# Atlas Press Co (Clausing) 4804 lathe bearings



## ptross (Jun 9, 2020)

I'm replacing the spindle bearings in the headstock and wonder if anyone knows what precision grade the original bearings were? My numbers found on the existing Timken bearings are: 
14125-A
14137-A
both cups:    14276

the cups are marked X-Timken, and the 14125-A is also marked X-Timken. Can anyone tell me if this is significant?
thanks,
Peter


----------



## wa5cab (Jun 9, 2020)

The ANSI-ABMA tolerance structure groups the tolerances by "Class".  From loosest to tightest tolerances, the tolerances are defined as Class 4, 2, 3, 0 and 00.  Timken itself has a Class that would be 000.  No one seems to know why the odd number progression.  As far as we know, Atlas Press Co. used Class 3.  From around 1935 until about 1952, someone but probably Timken did 100% inspection of the bearings that Atlas was buying and engraved a date on both the cup and the cone.  Sometimes they also  engraved a "3".  

Atlas Press bought Clausing in 1949/50.  Over the years, the Clausing contingent apparently got the upper hand and the combined company name was Atlas-Clausing, Clausing-Atlas and just Clausing.

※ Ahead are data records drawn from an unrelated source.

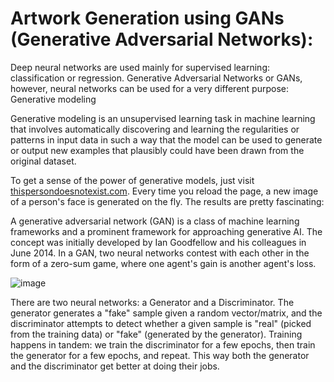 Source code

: # Artwork Generation using GANs (Generative Adversarial Networks):

Deep neural networks are used mainly for supervised learning: classification or regression. Generative Adversarial Networks or GANs, however, neural networks can be used for a very different purpose: Generative modeling

Generative modeling is an unsupervised learning task in machine learning that involves automatically discovering and learning the regularities or patterns in input data in such a way that the model can be used to generate or output new examples that plausibly could have been drawn from the original dataset.

To get a sense of the power of generative models, just visit [thispersondoesnotexist.com](thispersondoesnotexist.com). Every time you reload the page, a new image of a person's face is generated on the fly. The results are pretty fascinating:

A generative adversarial network (GAN) is a class of machine learning frameworks and a prominent framework for approaching generative AI. The concept was initially developed by Ian Goodfellow and his colleagues in June 2014. In a GAN, two neural networks contest with each other in the form of a zero-sum game, where one agent's gain is another agent's loss.

![image](https://github.com/omshetye/Artwork-generator-gan/assets/103515277/ce2d17ed-cf81-4b56-ab00-a0945133a3db)

There are two neural networks: a Generator and a Discriminator. The generator generates a "fake" sample given a random vector/matrix, and the discriminator attempts to detect whether a given sample is "real" (picked from the training data) or "fake" (generated by the generator). Training happens in tandem: we train the discriminator for a few epochs, then train the generator for a few epochs, and repeat. This way both the generator and the discriminator get better at doing their jobs.
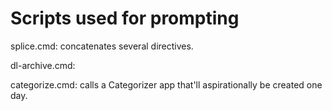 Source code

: # Scripts used for prompting

splice.cmd: concatenates several directives.

dl-archive.cmd: 

categorize.cmd: calls a Categorizer app that'll aspirationally be created one day.

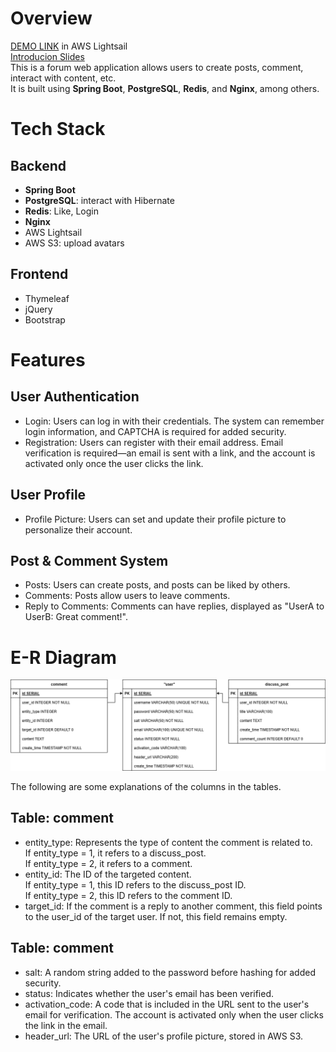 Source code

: # Overview
[DEMO LINK](http://43.203.253.201/javaforum/index) in AWS Lightsail<br>
[Introducion Slides](https://docs.google.com/presentation/d/1vBYzRyBnD6QBtBVS1ucBg5lsLNLAGAN6iVPz-sTVbyA/edit?usp=sharing)<br>
This is a forum web application allows users to create posts, comment, interact with content, etc. <br>
It is built using **Spring Boot**, **PostgreSQL**, **Redis**, and **Nginx**, among others.
# Tech Stack
## Backend
* **Spring Boot**
* **PostgreSQL**: interact with Hibernate
* **Redis**: Like, Login
* **Nginx**
* AWS Lightsail
* AWS S3: upload avatars
## Frontend
* Thymeleaf
* jQuery
* Bootstrap

# Features
## User Authentication
* Login: Users can log in with their credentials. The system can remember login information, and CAPTCHA is required for added security.<br>
* Registration: Users can register with their email address. Email verification is required—an email is sent with a link, and the account is activated only once the user clicks the link.<br>
## User Profile
* Profile Picture: Users can set and update their profile picture to personalize their account.
## Post & Comment System
* Posts: Users can create posts, and posts can be liked by others.<br>
* Comments: Posts allow users to leave comments.<br>
* Reply to Comments: Comments can have replies, displayed as "UserA to UserB: Great comment!".

# E-R Diagram
![E-R Model](./E-R%20Model.png)

The following are some explanations of the columns in the tables.
## Table: comment
* entity_type: Represents the type of content the comment is related to.<br>
  If entity_type = 1, it refers to a discuss_post.<br>
  If entity_type = 2, it refers to a comment.
* entity_id: The ID of the targeted content.<br>
If entity_type = 1, this ID refers to the discuss_post ID.<br>
If entity_type = 2, this ID refers to the comment ID.<br>
* target_id: If the comment is a reply to another comment, this field points to the user_id of the target user. If not, this field remains empty.
## Table: comment
* salt: A random string added to the password before hashing for added security.
* status: Indicates whether the user's email has been verified.
* activation_code: A code that is included in the URL sent to the user's email for verification. The account is activated only when the user clicks the link in the email.
* header_url: The URL of the user's profile picture, stored in AWS S3.
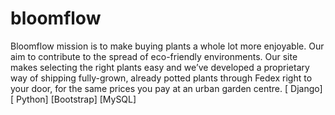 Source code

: # bloomflow

Bloomflow mission is to make buying plants a whole lot more enjoyable. Our aim to contribute to the spread of
eco-friendly environments. Our site makes selecting the right plants easy and we’ve developed a proprietary
way of shipping fully-grown, already potted plants through Fedex right to your door, for the same prices you
pay at an urban garden centre. [ Django] [ Python] [Bootstrap] [MySQL]
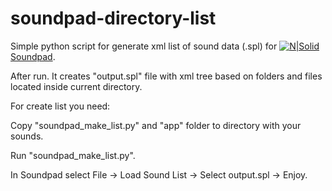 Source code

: # soundpad-directory-list

Simple python script 
for generate xml list of sound data (.spl) 
for [![N|Solid](https://www.leppsoft.com/soundpad/images/logos/main.png)](https://www.leppsoft.com/soundpad/en/) [Soundpad](https://www.leppsoft.com/soundpad/en/).

After run. It creates "output.spl" file with xml tree based on folders and files located inside current directory. 

For create list you need:

Copy "soundpad_make_list.py" and "app" folder 
to directory with your sounds.

Run "soundpad_make_list.py".

In Soundpad select File -> 
Load Sound List -> 
Select output.spl -> 
Enjoy.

Fairly soon after the purchase, the model numbers were changed and the Clausing 100 Series became the Atlas-Clausing 4800 Series.  AFAIK, we do not know what Class the bearings in the 4800 were but it is probably safe to assume that they were Class 3.  You probably can't afford Class 3.


----------



## ptross (Jun 9, 2020)

thanks for the thorough response. my bearings do have a date engraved, and a "3", though I couldn't tell at first if it was a 3 or an M.


----------



## ptross (Jun 9, 2020)

if I were to buy class 3 bearings from Timken now, how would they be marked differently from other class levels? Is there any way to identify a bearing class if not buying from the manufacturer?


----------



## wa5cab (Jun 10, 2020)

I don't know whether the cup and cone would be marked or not.  I know that around 1952/3, Atlas on their Atlas badged product quit having Timken engrave the inspection dates on the spindle bearings.  I haven't heard of any of the spindle bearing in the Clausing badged lathes that were so marked.  I do know that a Class number could only be assigned (or more correctly, any number assigned could only be valid ) if the cup and cone were purchased together.  I would seriously doubt that the hand engraving that was done in the 30's, 40's and early 50's would be done today.  And I would guess that you would have to buy the cup and cone as a matched set.  And unless you were buying several hundred sets, probably you would have to buy them directly from Timken.  Last that I had heard, Timken was one of the few US manufacturers still making anything in the USA.  Unfortunately, if the class was printed on the box, you couldn't really trust it unless you could somehow confirm that both the box and the contents actually came from Timken.


----------